It’s been a whirlwind in Copenhagen. World leaders are close to concluding two weeks of intense climate negotiations in Copenhagen today, resulting in a political agreement that has fallen short of an ambitious or legally binding climate pact. With public protests in the background and police blockades preventing observers from witnessing the talks in person, negotiators for nearly 200 nations laid the foundation of a climate agreement that left major gaps still to be filled. President Obama’s last-minute breakthrough with China salvaged the talks and set into motion a renewed effort to develop a comprehensive agreement in 2010.

I talked to Larry Schweiger, and here’s what he told me:

“This agreement keeps the process moving forward to a more effective agreement in 2010. But we will need far more ambitious global cooperation to fill in the missing pieces next year. The Senate needs to get busy and deliver the stalled climate and clean energy bill to the president to create jobs and do our share to reduce global warming pollution. And I urge President Obama to continue his consistent leadership on climate change by moving forward with action under the Clean Air Act.”

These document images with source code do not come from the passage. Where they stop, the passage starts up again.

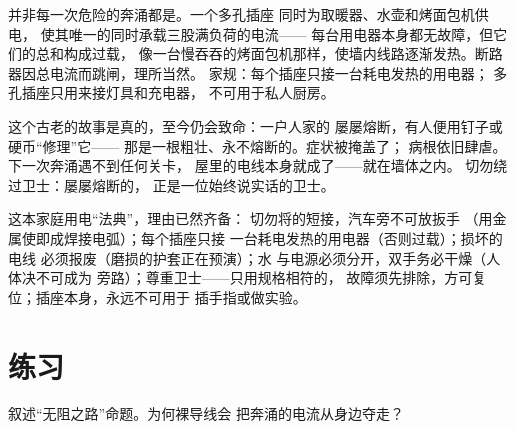 \begin{example}[过载：礼貌的奔涌]\label{ex:g7:short-circuits-safety:overload}
并非每一次危险的奔涌都是。一个多孔插座
同时为取暖器、水壶和烤面包机供电，
使其唯一的同时承载三股满负荷的电流——
每台用电器本身都无故障，但它们的总和构成过载，
像一台慢吞吞的烤面包机那样，使墙内线路逐渐发热。断路器因总电流而跳闸，理所当然。
家规：每个插座只接一台耗电发热的用电器；
多孔插座只用来接灯具和充电器，
不可用于私人厨房。
\end{example}

\begin{remark}[禁止的修理]\label{rem:g7:short-circuits-safety:nail}
这个古老的故事是真的，至今仍会致命：一户人家的
屡屡熔断，有人便用钉子或硬币“修理”它——
那是一根粗壮、永不熔断的。症状被掩盖了；
病根依旧肆虐。下一次奔涌遇不到任何关卡，
屋里的电线本身就成了——就在墙体之内。
切勿绕过卫士：屡屡熔断的，
正是一位始终说实话的卫士。
\end{remark}

\begin{remark}[规则的最终形式]\label{rem:g7:short-circuits-safety:rules}
这本家庭用电“法典”，理由已然齐备：
切勿将的短接，汽车旁不可放扳手
（用金属使即成焊接电弧）；每个插座只接
一台耗电发热的用电器（否则过载）；损坏的电线
必须报废（磨损的护套正在预演）；水
与电源必须分开，双手务必干燥（人体决不可成为
旁路）；尊重卫士——只用规格相符的，
故障须先排除，方可复位；插座本身，永远不可用于
插手指或做实验。
\end{remark}

\section{练习}

\begin{exercise}[$\star$]\label{exo:g7:short-circuits-safety:1}
叙述“无阻之路”命题。为何裸导线会
把奔涌的电流从身边夺走？
\end{exercise}

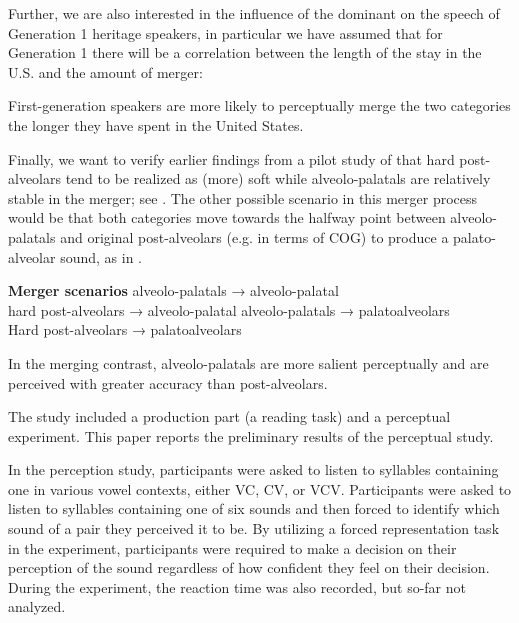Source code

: \documentclass[output=paper,modfonts,newtxmath,hidelinks,]{langscibook}
\begin{document}
Further, we are also interested in the influence of the dominant  on the speech of Generation 1 heritage speakers, in particular we have assumed that for Generation 1 there will be a correlation between the length of the stay in the U.S. and the amount of merger:


\begin{exe}
  First-generation speakers are more likely to perceptually merge   the two categories the longer they have spent in the United   States.
\end{exe}


Finally, we want to verify earlier findings from a pilot study of \citet{Cavar-etal2016} that hard post-alveolars tend to be realized as (more) soft while alveolo-palatals are relatively stable in the merger; see . The other possible scenario in this merger process would be that both categories move towards the halfway point between alveolo-palatals and original post-alveolars (e.g. in terms of COG) to produce a palato-alveolar sound, as in .

\ea\textbf{Merger scenarios}
   \ea\label{ex:mihajlovic:1a}
alveolo-palatals      → alveolo-palatal\\
        hard post-alveolars → alveolo-palatal
\ex\label{ex:mihajlovic:1b}  alveolo-palatals       → palatoalveolars\\
        Hard post-alveolars → palatoalveolars
\z
\z

\begin{exe}
  In the merging contrast, alveolo-palatals are more salient perceptually and are perceived with greater accuracy than post-alveolars.
\end{exe}

The study included a production part (a reading task) and a perceptual experiment. This paper reports the preliminary results of the perceptual study.

In the perception study, participants were asked to listen to syllables containing one  in various vowel contexts, either VC, CV, or VCV. Participants were asked to listen to syllables containing one of six  sounds and then forced to identify which sound of a pair they perceived it to be. By utilizing a forced representation task in the experiment, participants were required to make a decision on their perception of the sound regardless of how confident they feel on their decision. During the experiment, the reaction time was also recorded, but so-far not analyzed.
\end{document}
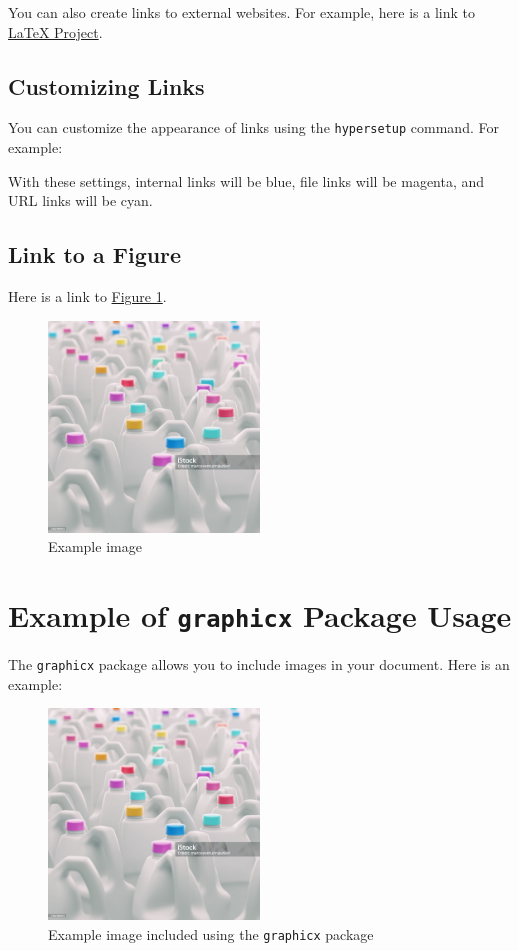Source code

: \documentclass[]{article}
\begin{document}
You can also create links to external websites. For example, here is a link to \href{https://www.latex-project.org/}{LaTeX Project}.

\subsection{Customizing Links}

You can customize the appearance of links using the \texttt{hypersetup} command. For example:

\hypersetup{
    colorlinks=true,
    linkcolor=blue,
    filecolor=magenta,      
    urlcolor=cyan,
}

With these settings, internal links will be blue, file links will be magenta, and URL links will be cyan.

\subsection{Link to a Figure}

Here is a link to \hyperref[fig:example]{Figure 1}.

\begin{figure}[!ht]
    \centering
    \includegraphics[width=0.5\textwidth]{assets/example-image.jpg}
    \caption{Example image}
    \label{fig:example}
\end{figure}

\section{Example of \texttt{graphicx} Package Usage}

The \texttt{graphicx} package allows you to include images in your document. Here is an example:

\begin{figure}[!ht]
    \centering
    \includegraphics[width=0.5\textwidth]{assets/example-image.jpg}
    \caption{Example image included using the \texttt{graphicx} package}
    \label{fig:graphicx-example}
\end{figure}
\end{document}
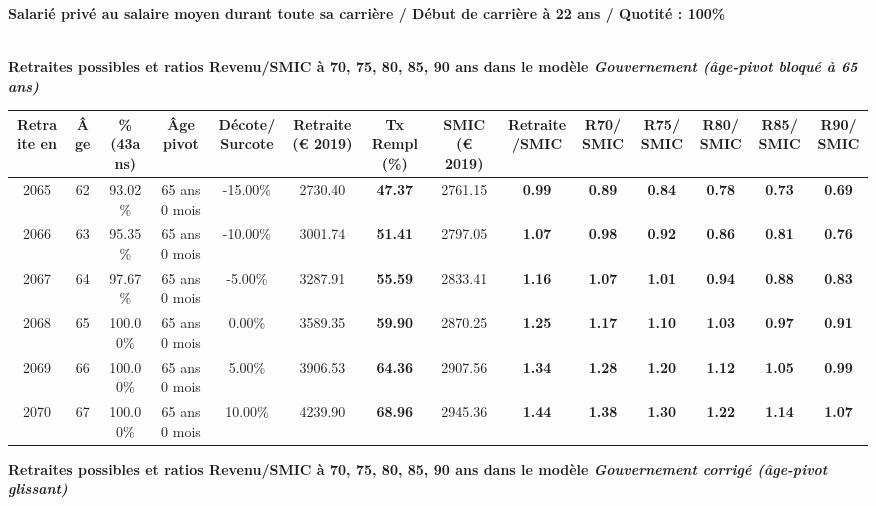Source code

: {\bf \noindent Salarié privé au salaire moyen durant toute sa carrière / Début de carrière à 22 ans / Quotité : 100\%}  ~ 

 ~\\{\bf \noindent Retraites possibles et ratios Revenu/SMIC à 70, 75, 80, 85, 90 ans dans le modèle \emph{Gouvernement (âge-pivot bloqué à 65 ans)}}  
 
\begin{adjustbox}{max width=\textwidth} 
\begin{tabular}[htb]{|c|c||c|c|c||c|c||c|c||c|c|c|c|c|} 
\hline 
 Retraite en &  Âge &  \%(43ans) &  Âge pivot &  Décote/Surcote &  Retraite (\euro{} 2019) &  Tx Rempl(\%) &  SMIC (\euro{} 2019) &  Retraite/SMIC &  R70/SMIC &  R75/SMIC &  R80/SMIC &  R85/SMIC &  R90/SMIC \\ 
\hline \hline 
 2065 &  62 &  93.02\% &  65 ans 0 mois &  -15.00\% &  2730.40 &  {\bf 47.37} &  2761.15 &  {\bf {\color{red} 0.99}} &  {\bf {\color{red} 0.89}} &  {\bf {\color{red} 0.84}} &  {\bf {\color{red} 0.78}} &  {\bf {\color{red} 0.73}} &  {\bf {\color{red} 0.69}} \\ 
\hline 
 2066 &  63 &  95.35\% &  65 ans 0 mois &  -10.00\% &  3001.74 &  {\bf 51.41} &  2797.05 &  {\bf 1.07} &  {\bf {\color{red} 0.98}} &  {\bf {\color{red} 0.92}} &  {\bf {\color{red} 0.86}} &  {\bf {\color{red} 0.81}} &  {\bf {\color{red} 0.76}} \\ 
\hline 
 2067 &  64 &  97.67\% &  65 ans 0 mois &  -5.00\% &  3287.91 &  {\bf 55.59} &  2833.41 &  {\bf 1.16} &  {\bf 1.07} &  {\bf 1.01} &  {\bf {\color{red} 0.94}} &  {\bf {\color{red} 0.88}} &  {\bf {\color{red} 0.83}} \\ 
\hline 
 2068 &  65 &  100.00\% &  65 ans 0 mois &  0.00\% &  3589.35 &  {\bf 59.90} &  2870.25 &  {\bf 1.25} &  {\bf 1.17} &  {\bf 1.10} &  {\bf 1.03} &  {\bf {\color{red} 0.97}} &  {\bf {\color{red} 0.91}} \\ 
\hline 
 2069 &  66 &  100.00\% &  65 ans 0 mois &  5.00\% &  3906.53 &  {\bf 64.36} &  2907.56 &  {\bf 1.34} &  {\bf 1.28} &  {\bf 1.20} &  {\bf 1.12} &  {\bf 1.05} &  {\bf {\color{red} 0.99}} \\ 
\hline 
 2070 &  67 &  100.00\% &  65 ans 0 mois &  10.00\% &  4239.90 &  {\bf 68.96} &  2945.36 &  {\bf 1.44} &  {\bf 1.38} &  {\bf 1.30} &  {\bf 1.22} &  {\bf 1.14} &  {\bf 1.07} \\ 
\hline 
\hline 
\end{tabular} 
\end{adjustbox} 
 
 \vspace{0.1cm} 
{\bf \noindent Retraites possibles et ratios Revenu/SMIC à 70, 75, 80, 85, 90 ans dans le modèle \emph{Gouvernement corrigé (âge-pivot glissant)}}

I have to agree. While the climate negotiations have produced some steps forward, the work is far from done. We have a long way to go in order to get a fair, ambitious and legally binding agreement among developed and developing nations, and not a lot of time to do it.

We still don’t have a domestic policy in place to reduce global warming pollution or to unleash private investments for clean energy. Without that, we will not regain our global competitive edge and we will continue to be a stumbling block to a binding global climate agreement.

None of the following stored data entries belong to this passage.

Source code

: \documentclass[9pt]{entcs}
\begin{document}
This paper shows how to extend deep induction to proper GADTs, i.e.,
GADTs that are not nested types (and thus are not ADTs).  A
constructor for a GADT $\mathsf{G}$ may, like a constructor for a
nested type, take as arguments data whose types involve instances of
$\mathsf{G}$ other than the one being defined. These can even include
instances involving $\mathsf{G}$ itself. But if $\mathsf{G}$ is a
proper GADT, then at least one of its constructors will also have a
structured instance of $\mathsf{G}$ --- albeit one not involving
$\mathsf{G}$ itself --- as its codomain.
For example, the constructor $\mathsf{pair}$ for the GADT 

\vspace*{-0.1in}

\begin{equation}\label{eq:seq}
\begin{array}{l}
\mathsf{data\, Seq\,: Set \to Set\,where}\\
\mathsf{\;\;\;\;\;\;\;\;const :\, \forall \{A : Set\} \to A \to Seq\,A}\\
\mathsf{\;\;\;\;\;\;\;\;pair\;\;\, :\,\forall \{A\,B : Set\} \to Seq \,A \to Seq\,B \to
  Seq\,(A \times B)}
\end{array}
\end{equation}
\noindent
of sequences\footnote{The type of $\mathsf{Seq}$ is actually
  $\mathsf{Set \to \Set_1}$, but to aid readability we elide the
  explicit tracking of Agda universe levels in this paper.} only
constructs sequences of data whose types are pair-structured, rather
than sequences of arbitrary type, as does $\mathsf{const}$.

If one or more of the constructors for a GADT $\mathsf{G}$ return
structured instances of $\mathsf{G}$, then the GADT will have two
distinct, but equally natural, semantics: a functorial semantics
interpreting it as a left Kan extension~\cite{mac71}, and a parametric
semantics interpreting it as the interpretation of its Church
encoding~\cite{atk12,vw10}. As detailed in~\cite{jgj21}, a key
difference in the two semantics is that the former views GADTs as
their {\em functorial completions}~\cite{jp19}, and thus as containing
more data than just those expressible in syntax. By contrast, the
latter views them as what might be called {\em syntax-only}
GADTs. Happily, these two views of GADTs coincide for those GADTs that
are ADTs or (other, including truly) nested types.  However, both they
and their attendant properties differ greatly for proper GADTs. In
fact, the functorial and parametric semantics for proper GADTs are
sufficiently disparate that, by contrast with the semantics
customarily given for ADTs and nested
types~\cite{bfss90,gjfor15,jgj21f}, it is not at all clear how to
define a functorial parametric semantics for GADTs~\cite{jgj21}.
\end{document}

The lesson I learned was that we seriously need to step up our efforts at home to produce legislation that sets the U.S. on an ambitious path to aggressive limits on global warming pollution.

I say we should make Earth Day, 2010 our goal to pass a strong climate and clean energy bill in the U.S. Senate. Anyone who feels an obligation to leave behind a better world for their family and safeguard wildlife for our children’s future should join our fight to change the forecast for people and wildlife.